## Requirement
The result should be an exact copy of only the lines from the one holding "multi-Regge limit in" through the last line of the data below, please, without pictures.

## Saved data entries

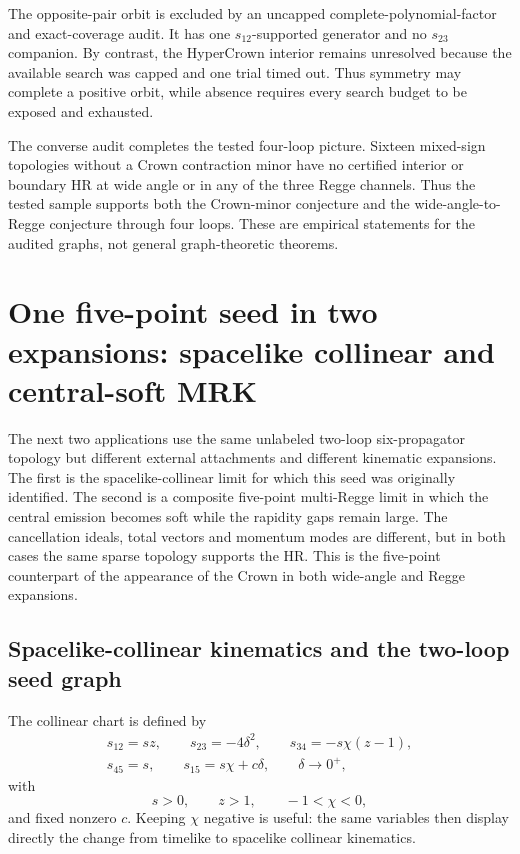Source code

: \documentclass[a4paper,11pt]{article}
\begin{document}
The opposite-pair orbit is excluded by an uncapped complete-polynomial-factor
and exact-coverage audit.  It has one \(s_{12}\)-supported generator and no
\(s_{23}\) companion.  By contrast, the HyperCrown interior remains
unresolved because the available search was capped and one trial timed out.
Thus symmetry may complete a positive orbit, while absence requires every
search budget to be exposed and exhausted.

The converse audit completes the tested four-loop picture.  Sixteen
mixed-sign topologies without a Crown contraction minor have no certified
interior or boundary HR at wide angle or in any of the three Regge channels.
Thus the tested sample supports both the Crown-minor conjecture and the
wide-angle-to-Regge conjecture through four loops.  These are empirical
statements for the audited graphs, not general graph-theoretic theorems.

\section{One five-point seed in two expansions: spacelike collinear and central-soft MRK}
\label{sec:example-five-point}

The next two applications use the same unlabeled two-loop six-propagator
topology but different external attachments and different kinematic
expansions.  The first is the spacelike-collinear limit for which this seed
was originally identified.  The second is a composite five-point
multi-Regge limit in which the central emission becomes soft while the
rapidity gaps remain large.  The cancellation ideals, total vectors and
momentum modes are different, but in both cases the same sparse topology
supports the HR.  This is the five-point counterpart of the appearance of
the Crown in both wide-angle and Regge expansions.

\subsection{Spacelike-collinear kinematics and the two-loop seed graph}

The collinear chart is defined by
\begin{equation}
 \begin{gathered}
 s_{12}=sz,\qquad s_{23}=-4\delta^2,\qquad
 s_{34}=-s\chi(z-1),\\
 s_{45}=s,\qquad s_{15}=s\chi+c\delta,\qquad \delta\to0^+,
 \end{gathered}
 \label{eq:five-kinematics}
\end{equation}
with
\begin{equation}
 s>0,\qquad z>1,\qquad -1<\chi<0,
 \label{eq:five-domain}
\end{equation}
and fixed nonzero \(c\).  Keeping \(\chi\) negative is useful: the same
variables then display directly the change from timelike to spacelike
collinear kinematics.
\end{document}
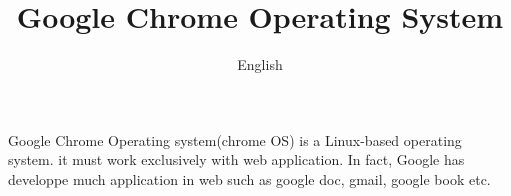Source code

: \documentclass[12pt,a4paper,openany]{article}
\title{Google Chrome Operating System}
\date{English}
\begin{document}
	\maketitle
	Google Chrome Operating system(chrome OS) is a Linux-based operating system. it must work 
	exclusively with web application. In fact, Google has developpe much application in web such 
	as google doc, gmail, google book etc.
\end{document}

## Output of the exercise
multi-Regge limit in which the central emission becomes soft while the
rapidity gaps remain large.  The cancellation ideals, total vectors and
momentum modes are different, but in both cases the same sparse topology
supports the HR.  This is the five-point counterpart of the appearance of
the Crown in both wide-angle and Regge expansions.

\subsection{Spacelike-collinear kinematics and the two-loop seed graph}

The collinear chart is defined by
\begin{equation}
 \begin{gathered}
 s_{12}=sz,\qquad s_{23}=-4\delta^2,\qquad
 s_{34}=-s\chi(z-1),\\
 s_{45}=s,\qquad s_{15}=s\chi+c\delta,\qquad \delta\to0^+,
 \end{gathered}
 \label{eq:five-kinematics}
\end{equation}
with
\begin{equation}
 s>0,\qquad z>1,\qquad -1<\chi<0,
 \label{eq:five-domain}
\end{equation}
and fixed nonzero \(c\).  Keeping \(\chi\) negative is useful: the same
variables then display directly the change from timelike to spacelike
collinear kinematics.
\end{document}
Source code

: \documentclass[12pt,a4paper,openany]{article}
\title{Google Chrome Operating System}
\date{English}
\begin{document}
	\maketitle
	Google Chrome Operating system(chrome OS) is a Linux-based operating system. it must work 
	exclusively with web application. In fact, Google has developpe much application in web such 
	as google doc, gmail, google book etc.
\end{document}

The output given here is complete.